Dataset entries
* * *

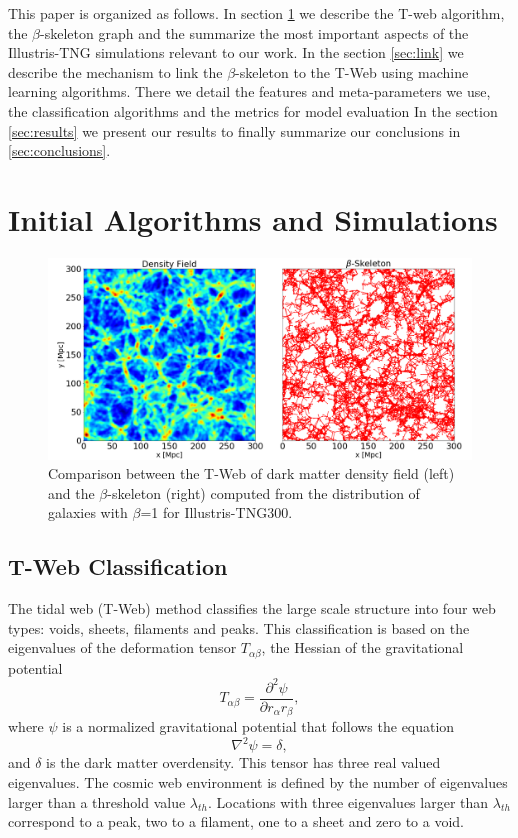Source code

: \documentclass[usenatbib]{mnras}
\begin{document}
This paper is organized as follows. 
In section \ref{sec:init} we describe the T-web algorithm,
the $\beta$-skeleton graph and the summarize the most important
aspects of the Illustris-TNG simulations relevant to our work.
In the section \ref{sec:link} we
describe the mechanism to link the $\beta$-skeleton to the T-Web
using machine learning algorithms. 
There we detail the features and meta-parameters we use, the
classification algorithms and the metrics for model evaluation 
In the section \ref{sec:results} we present our results
to finally summarize our conclusions in \ref{sec:conclusions}.


\section{Initial Algorithms and Simulations}\label{sec:init}

\begin{figure}
\centering
 \includegraphics[scale=0.3]{Figs/Fig1_.png}
 \caption{Comparison between the T-Web of dark matter density field (left) and the $\beta$-skeleton (right) computed from the distribution of galaxies with $\beta$=1 for Illustris-TNG300.}
 \label{fig:Fig1}
\end{figure}



\subsection{T-Web Classification}

The tidal web (T-Web) method \citep{Hahn2007,Forero-Romero2009} classifies the large scale
structure into four web types: voids, sheets, filaments and peaks. 
This classification is based on the eigenvalues of the deformation tensor $T_{\alpha\beta}$, the Hessian of the gravitational potential
\begin{equation}
T_{\alpha\beta}=\frac{\partial^2\psi}{\partial r_{\alpha}r_{\beta}},
\end{equation}
%
where $\psi$ is a normalized gravitational potential that follows the equation
\begin{equation}
    \nabla^2 \psi = \delta,
\end{equation}
%
and $\delta$ is the dark matter overdensity.
This tensor has three real valued eigenvalues. 
The cosmic web environment is defined by the number of eigenvalues larger than
a threshold value $\lambda_{th}$.
Locations with three eigenvalues larger than $\lambda_{th}$ correspond to a peak, two to a filament, one to a sheet and zero to a void.
\end{document}
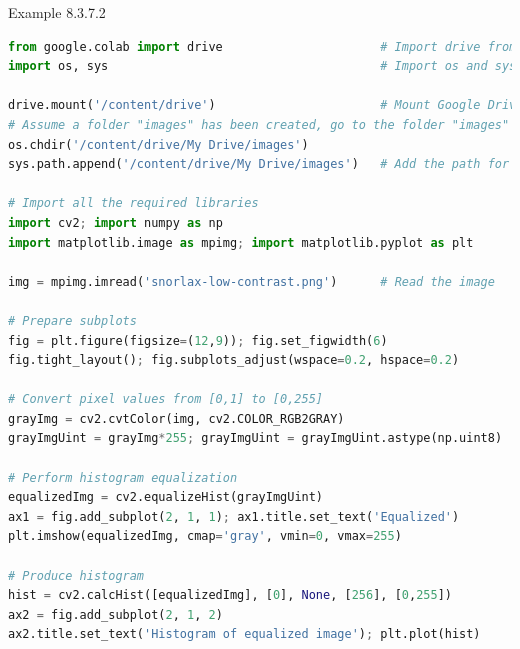 \documentclass{book}
\begin{document}
\begin{egBox}{Example 8.3.7.2}{}
    \begin{lstlisting}[language=Python, basicstyle=\ttfamily\small, keywordstyle=\color{blue}, commentstyle=\color{forestgreen}, stringstyle=\color{red}, showstringspaces=false]
from google.colab import drive                      # Import drive from google.colab package
import os, sys                                      # Import os and sys modules

drive.mount('/content/drive')                       # Mount Google Drive
# Assume a folder "images" has been created, go to the folder "images"
os.chdir('/content/drive/My Drive/images')
sys.path.append('/content/drive/My Drive/images')   # Add the path for interpreter to search

# Import all the required libraries
import cv2; import numpy as np
import matplotlib.image as mpimg; import matplotlib.pyplot as plt

img = mpimg.imread('snorlax-low-contrast.png')      # Read the image

# Prepare subplots
fig = plt.figure(figsize=(12,9)); fig.set_figwidth(6)
fig.tight_layout(); fig.subplots_adjust(wspace=0.2, hspace=0.2)

# Convert pixel values from [0,1] to [0,255]
grayImg = cv2.cvtColor(img, cv2.COLOR_RGB2GRAY)
grayImgUint = grayImg*255; grayImgUint = grayImgUint.astype(np.uint8)

# Perform histogram equalization
equalizedImg = cv2.equalizeHist(grayImgUint)
ax1 = fig.add_subplot(2, 1, 1); ax1.title.set_text('Equalized')
plt.imshow(equalizedImg, cmap='gray', vmin=0, vmax=255)

# Produce histogram
hist = cv2.calcHist([equalizedImg], [0], None, [256], [0,255])
ax2 = fig.add_subplot(2, 1, 2)
ax2.title.set_text('Histogram of equalized image'); plt.plot(hist)


\end{lstlisting}
\end{egBox}
\end{document}
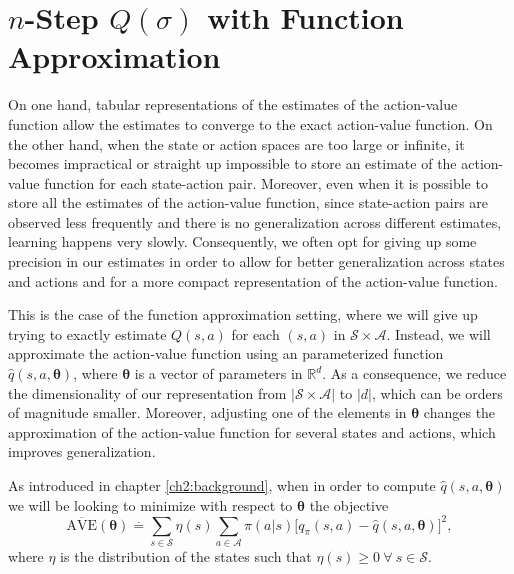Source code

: \section{$n$-Step $Q(\sigma)$ with Function Approximation}

On one hand, tabular representations of the estimates of the action-value function allow the estimates to converge to the exact action-value function.
On the other hand, when the state or action spaces are too large or infinite, it becomes impractical or straight up impossible to store an estimate of the action-value function for each state-action pair.
Moreover, even when it is possible to store all the estimates of the action-value function, since state-action pairs are observed less frequently and there is no generalization across different estimates, learning happens very slowly.
Consequently, we often opt for giving up some precision in our estimates in order to allow for better generalization across states and actions and for a more compact representation of the action-value function. 

This is the case of the function approximation setting, where we will give up trying to exactly estimate $Q(s,a)$ for each $(s,a)$ in $\mathcal{S} \times \mathcal{A}$.
Instead, we will approximate the action-value function using an parameterized function $\hat{q}(s,a,\boldsymbol\theta)$, where $\boldsymbol\theta$ is a vector of parameters in $\mathbb{R}^d$.
As a consequence, we reduce the dimensionality of our representation from $|\mathcal{S} \times \mathcal{A}|$ to $|d|$, which can be orders of magnitude smaller.
Moreover, adjusting one of the elements in $\boldsymbol\theta$ changes the approximation of the action-value function for several states and actions, which improves generalization.

As introduced in chapter \ref{ch2:background}, when in order to compute $\hat{q}(s,a,\boldsymbol\theta)$ we will be looking to minimize with respect to $\boldsymbol\theta$ the objective
%
\begin{equation}
\label{eq:av_error3}
\overline{\text{AVE}}(\boldsymbol{\theta}) \overset{.}{=}
	\sum_{s \in \mathcal{S}} \eta(s) \sum_{a \in \mathcal{A}} \pi(a|s) \big[ q_\pi(s,a) 
    - \hat{q}(s,a, \boldsymbol{\theta}) \big]^2,
\end{equation}
%
where $\eta$ is the distribution of the states such that $\eta(s) \geq 0 \ \forall \ s \in \mathcal{S}$.


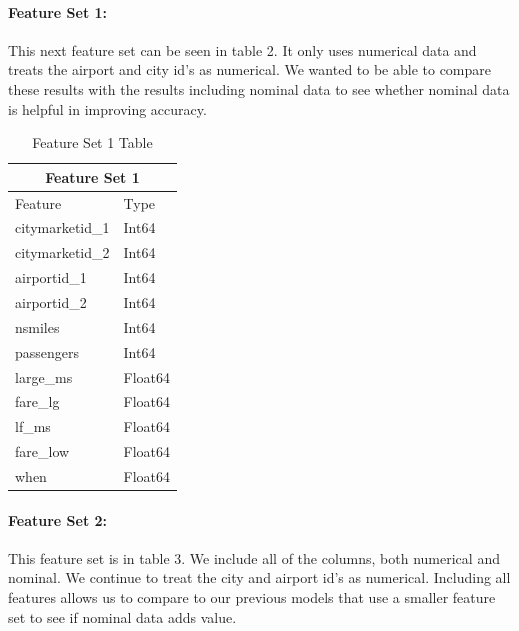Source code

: \documentclass{article}
\begin{document}
\paragraph{Feature Set 1:}
This next feature set can be seen in table 2. It only uses numerical data and treats the airport and city id's as numerical. We wanted to be able to compare these results with the results including nominal data to see whether nominal data is helpful in improving accuracy.
\begin{table}[h!]
\centering
\begin{tabular}{ |p{3cm}||p{3cm}|  }
 \hline
 \multicolumn{2}{|c|}{Feature Set 1} \\
 \hline Feature & Type\\
 \hline
 citymarketid\_1 & Int64\\
 citymarketid\_2 & Int64\\
airportid\_1 & Int64\\
airportid\_2 & Int64\\
nsmiles & Int64\\
passengers & Int64 \\
large\_ms & Float64 \\
fare\_lg & Float64\\
lf\_ms & Float64\\
fare\_low & Float64\\
when & Float64\\
 \hline
\end{tabular}
\caption{Feature Set 1 Table}
\label{table:1}
\end{table}
\paragraph{Feature Set 2:} This feature set is in table 3. We include all of the columns, both numerical and nominal. We continue to treat the city and airport id's as numerical. Including all features allows us to compare to our previous models that use a smaller feature set to see if nominal data adds value. 
\end{document}

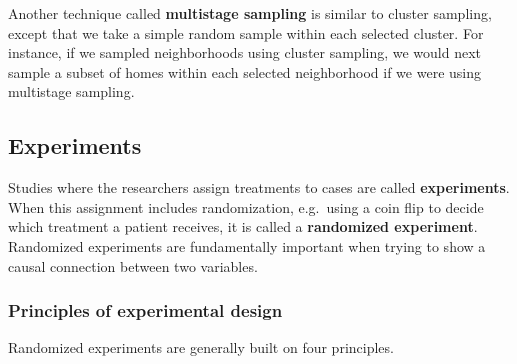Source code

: \documentclass[
  letterpaper,
  DIV=11,
  numbers=noendperiod]{scrreprt}
\begin{document}
Another technique called \textbf{multistage sampling} is similar to
cluster sampling, except that we take a simple random sample within each
selected cluster. For instance, if we sampled neighborhoods using
cluster sampling, we would next sample a subset of homes within each
selected neighborhood if we were using multistage sampling.

\subsection{Experiments}\label{experiments}

Studies where the researchers assign treatments to cases are called
\textbf{experiments}. When this assignment includes randomization,
e.g.~using a coin flip to decide which treatment a patient receives, it
is called a \textbf{randomized experiment}. Randomized experiments are
fundamentally important when trying to show a causal connection between
two variables.

\subsubsection{Principles of experimental
design}\label{principles-of-experimental-design}

Randomized experiments are generally built on four principles.
\end{document}
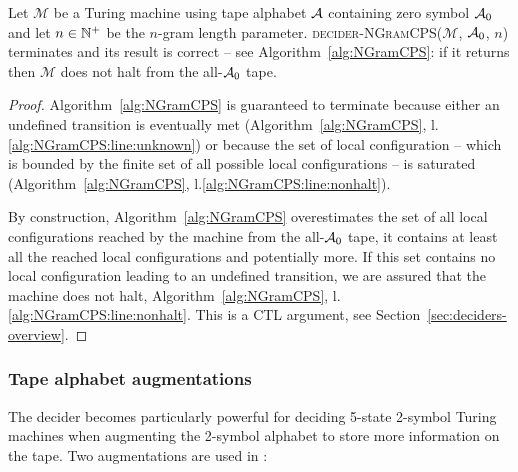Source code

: \begin{theorem}\label{th:ngramcps}
    Let $\mathcal{M}$ be a Turing machine using tape alphabet $\alphabet$ containing zero symbol $\alphabet_0$ and let $n \in \N^+$ be the $n$-gram length parameter. \textsc{decider-NGramCPS}($\mathcal{M}$, $\alphabet_0$, $n$) terminates and its result is correct -- see Algorithm~\ref{alg:NGramCPS}: if it returns \NONHALT then $\mathcal{M}$ does not halt from the all-$\alphabet_0$ tape.
\end{theorem}
\begin{proof}
    Algorithm~\ref{alg:NGramCPS} is guaranteed to terminate because either an undefined transition is eventually met (Algorithm~\ref{alg:NGramCPS}, l.\ref{alg:NGramCPS:line:unknown}) or because the set of local configuration -- which is bounded by the finite set of all possible local configurations -- is saturated (Algorithm~\ref{alg:NGramCPS}, l.\ref{alg:NGramCPS:line:nonhalt}).

    By construction, Algorithm~\ref{alg:NGramCPS} overestimates the set of all local configurations reached by the machine from the all-$\alphabet_0$ tape, \ie it contains at least all the reached local configurations and potentially more. If this set contains no local configuration leading to an undefined transition, we are assured that the machine does not halt, Algorithm~\ref{alg:NGramCPS}, l.\ref{alg:NGramCPS:line:nonhalt}. This is a CTL argument, see Section~\ref{sec:deciders-overview}.
\end{proof}



\subsubsection{Tape alphabet augmentations}\label{sec:n-gramCPS:augmentations}

The \ngramcps decider becomes particularly powerful for deciding 5-state 2-symbol Turing machines when augmenting the 2-symbol alphabet to store more information on the tape. Two augmentations are used in \CoqBB:

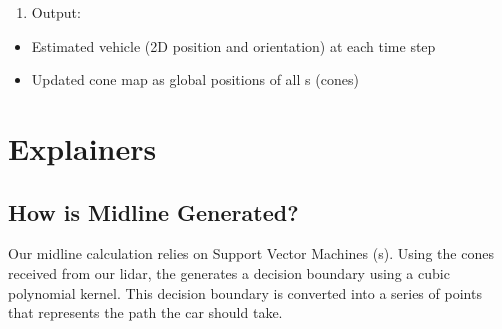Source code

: \documentclass[letterpaper,10pt,english]{sphinxmanual}
\begin{document}
\begin{enumerate}
%
\setcounter{enumi}{2}
\item {} 
\sphinxAtStartPar
Output:

\end{enumerate}
\begin{itemize}
\item {} 
\sphinxAtStartPar
Estimated vehicle {\hyperref[\detokenize{glossary:term-Pose}]{}} (2D position and orientation) at each time step

\item {} 
\sphinxAtStartPar
Updated cone map as global positions of all {\hyperref[\detokenize{glossary:term-Landmark}]{}}s (cones)

\end{itemize}

\sphinxstepscope


\section{Explainers}
\label{\detokenize{explainers:explainers}}\label{\detokenize{explainers::doc}}

\subsection{How is Midline Generated?}
\label{\detokenize{explainers:how-is-midline-generated}}
\sphinxAtStartPar
Our midline calculation relies on Support Vector Machines ({\hyperref[\detokenize{glossary:term-SVM}]{}}s). Using the cones received from our lidar, the {\hyperref[\detokenize{glossary:term-SVM}]{}} generates a decision boundary using a cubic polynomial kernel. This decision boundary is converted into a series of points that represents the path the car should take.
\end{document}
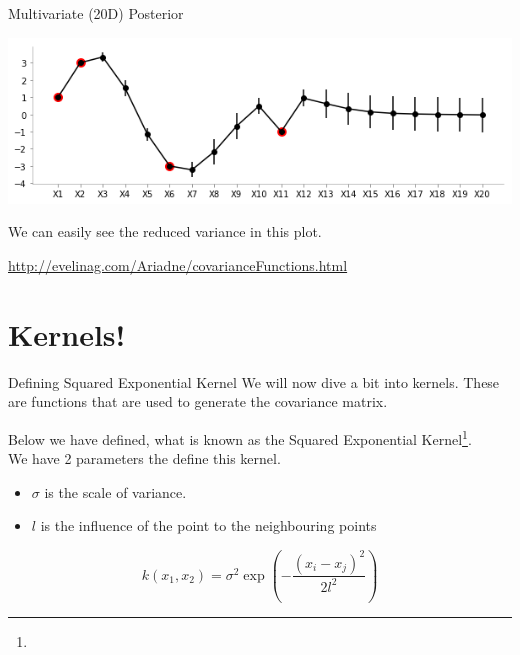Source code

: \documentclass{beamer}
\begin{document}
	\begin{frame}{Multivariate (20D) Posterior}
		\begin{center}
			\includegraphics[width=\linewidth, height=\textheight -120pt ,keepaspectratio]{gp/20dcov} \\
		\end{center}
		We can easily see the reduced variance in this plot.
	\end{frame}
	
	\urldef\urlsek\url{http://evelinag.com/Ariadne/covarianceFunctions.html}
	\section{Kernels!}
	\begin{frame}{Defining Squared Exponential Kernel}
		We will now dive a bit into kernels. These are functions that are used to generate the covariance matrix.
		
		Below we have defined, what is known as the Squared Exponential Kernel\footnote{\urlsek}. \\
		
		We have 2 parameters the define this kernel.
		\begin{itemize}
			\item $\sigma$ is the scale of variance.
			\item $l$ is the influence of the point to the neighbouring points
		\end{itemize}
		
		$$
		k(x_1, x_2) = \sigma^2 \exp\left(-\frac{(x_i - x_j)^2}{2l^2}\right)
		$$
	\end{frame}
	
\end{document}
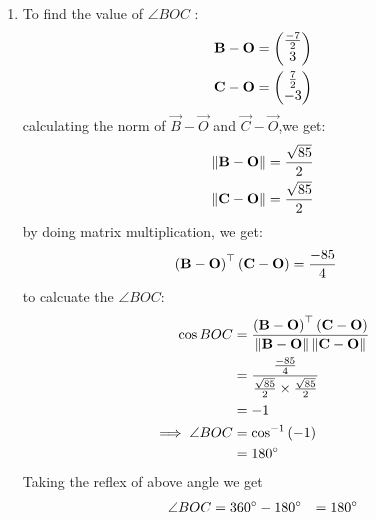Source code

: \documentclass[11pt]{book}
\begin{document}
\begin{enumerate}[label=\thesection.\arabic*.,ref=\thesection.\theenumi]
\begin{enumerate}
\item To find  the value of $\angle{BOC}$ :
\begin{align}
\mathbf{B}-\mathbf{O}
          &= \begin{pmatrix}\frac{-7}{2} \\ 3\end{pmatrix}\\
\mathbf{C}-\mathbf{O}
          &= \begin{pmatrix}\frac{7}{2} \\ -3\end{pmatrix}
\end{align}
calculating the norm of $\vec{B}-\vec{O}$ and $\vec{C}-\vec{O}$,we get:
\begin{align}
	\left\lVert\mathbf{B}-\mathbf{O}\right\rVert &= \frac{\sqrt{85}}{2}\\
	\left\lVert\mathbf{C}-\mathbf{O}\right\rVert &= \frac{\sqrt{85}}{2}
\end{align}
by doing matrix multiplication, we get:
\begin{align}
\left(\mathbf{B}-\mathbf{O}\right)^{\top}\left(\mathbf{C}-\mathbf{O}\right) &= \frac{{-85}}{4}
\end{align}
to calcuate the $\angle{BOC}$:
\begin{align}
\cos{BOC} &= \frac{\left(\mathbf{B}-\mathbf{O}\right)^{\top}\left(\mathbf{C}-\mathbf{O}\right)}{\left\lVert\mathbf{B}-\mathbf{O}\right\rVert\left\lVert\mathbf{C}-\mathbf{O}\right\rVert}\\
&= \frac{\frac{{-85}}{4}}{\frac{\sqrt{85}}{2}\times\frac{\sqrt{85}}{2}}\\
&= -1\\
\implies\angle{BOC}&=\cos^{-1}\left(-1\right)\\
	&= 180\degree
\end{align}
Taking the reflex of above angle we get
		\begin{align}
			\angle{BOC} &= 360\degree - 180\degree
			&= 180\degree\label{eq:1}
		\end{align}


\end{enumerate}
\end{enumerate}
\end{document}
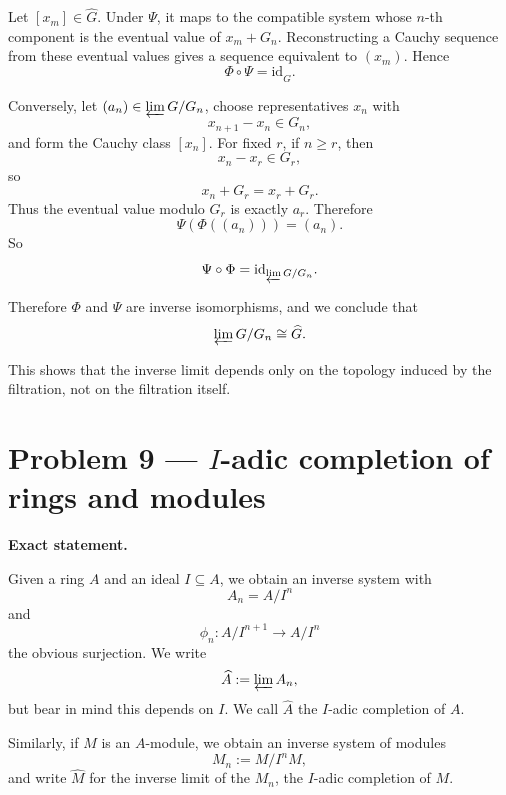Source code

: \documentclass[12pt,a4paper]{article}
\theoremstyle{plain}
\theoremstyle{definition}      %
\begin{document}
Let \([x_m]\in \widehat G\). Under \(\Psi\), it maps to the compatible system whose \(n\)-th component is the eventual value of \(x_m+G_n\). Reconstructing a Cauchy sequence from these eventual values gives a sequence equivalent to \((x_m)\). Hence
\[
\Phi\circ\Psi=\mathrm{id}_{\widehat G}.
\]

Conversely, let \((a_n)\in \varprojlim G/G_n\), choose representatives \(x_n\) with
\[
x_{n+1}-x_n\in G_n,
\]
and form the Cauchy class \([x_n]\). For fixed \(r\), if \(n\ge r\), then
\[
x_n-x_r\in G_r,
\]
so
\[
x_n+G_r=x_r+G_r.
\]
Thus the eventual value modulo \(G_r\) is exactly \(a_r\). Therefore
\[
\Psi(\Phi((a_n)))=(a_n).
\]
So
\[
\Psi\circ\Phi=\mathrm{id}_{\varprojlim G/G_n}.
\]

Therefore \(\Phi\) and \(\Psi\) are inverse isomorphisms, and we conclude that
\[
\varprojlim G/G_n \cong \widehat G.
\]

\medskip
This shows that the inverse limit depends only on the topology induced by the filtration, not on the filtration itself.
	
	
\section*{Problem 9 --- \(I\)-adic completion of rings and modules}

\textbf{Exact statement.}

Given a ring \(A\) and an ideal \(I \subseteq A\), we obtain an inverse system with
\[
A_n = A/I^n
\]
and
\[
\phi_n : A/I^{n+1} \to A/I^n
\]
the obvious surjection. We write
\[
\widehat{A} := \varprojlim A_n,
\]
but bear in mind this depends on \(I\). We call \(\widehat{A}\) the \(I\)-adic completion of \(A\).

Similarly, if \(M\) is an \(A\)-module, we obtain an inverse system of modules
\[
M_n := M/I^nM,
\]
and write \(\widehat{M}\) for the inverse limit of the \(M_n\), the \(I\)-adic completion of \(M\).
\end{document}
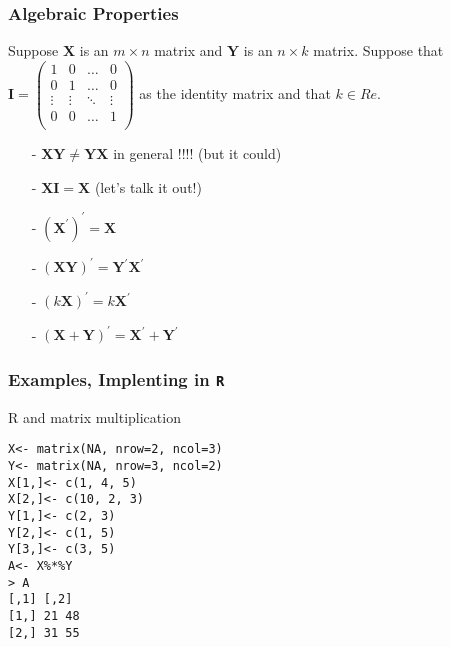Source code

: \documentclass{beamer}
\numberwithin{equation}{section}
\begin{document}
\begin{frame}
\frametitle{Algebraic Properties} 

Suppose $\boldsymbol{X}$ is an $m \times n$ matrix and $\boldsymbol{Y}$ is an $n \times k$ matrix.  Suppose that $\boldsymbol{I} = \begin{pmatrix} 1 & 0 & \hdots & 0 \\
						0 & 1 & \hdots & 0 \\
						\vdots & \vdots & \ddots & \vdots \\
						0 			&   0 		& \hdots & 1 \\
						\end{pmatrix} $ as the \alert{identity} matrix and that $k \in Re$.  
\begin{itemize}
\item[-] $\boldsymbol{X} \boldsymbol{Y} \neq \boldsymbol{Y} \boldsymbol{X}$ \alert{in general !!!!} (but it could)
\item[-] $\boldsymbol{X}\boldsymbol{I} = \boldsymbol{X}$ (let's talk it out!)
\item[-] $(\boldsymbol{X}^{'} )^{'} = \boldsymbol{X}$
\item[-] $(\boldsymbol{X} \boldsymbol{Y})^{'} = \boldsymbol{Y}^{'} \boldsymbol{X}^{'}$
\item[-] $(k \boldsymbol{X})^{'} = k \boldsymbol{X}^{'}$
\item[-] $(\boldsymbol{X} + \boldsymbol{Y})^{'}  = \boldsymbol{X}^{'} + \boldsymbol{Y}^{'} $
\end{itemize}




\end{frame}

\begin{frame}
\frametitle{Examples, Implenting in {\tt R} } 
R and matrix multiplication


{\tt X<- matrix(NA, nrow=2, ncol=3) } \\
{\tt Y<- matrix(NA, nrow=3, ncol=2) } \\
{\tt X[1,]<- c(1, 4, 5) } \\
{\tt X[2,]<- c(10, 2, 3)} \\

{\tt Y[1,]<- c(2, 3)} \\
{\tt Y[2,]<- c(1, 5)} \\
{\tt Y[3,]<- c(3, 5)} \\

\vspace{0.1in}
{\tt A<- X\%*\%Y} \\
{\tt > A } \\
{\tt      [,1] [,2]} \\
{\tt [1,]   21   48} \\
{\tt [2,]   31   55 } 

\end{frame}
\end{document}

* * *

**WHAT TO PRODUCE**: Return word for word the lines from the beginning of the entries through the line that contains "classification algorithms and", both ends included, but no pictures.

**REPLY TO THE EXERCISE**:
Source code

: \documentclass[usenatbib]{mnras}
\begin{document}
This paper is organized as follows. 
In section \ref{sec:init} we describe the T-web algorithm,
the $\beta$-skeleton graph and the summarize the most important
aspects of the Illustris-TNG simulations relevant to our work.
In the section \ref{sec:link} we
describe the mechanism to link the $\beta$-skeleton to the T-Web
using machine learning algorithms. 
There we detail the features and meta-parameters we use, the
classification algorithms and the metrics for model evaluation 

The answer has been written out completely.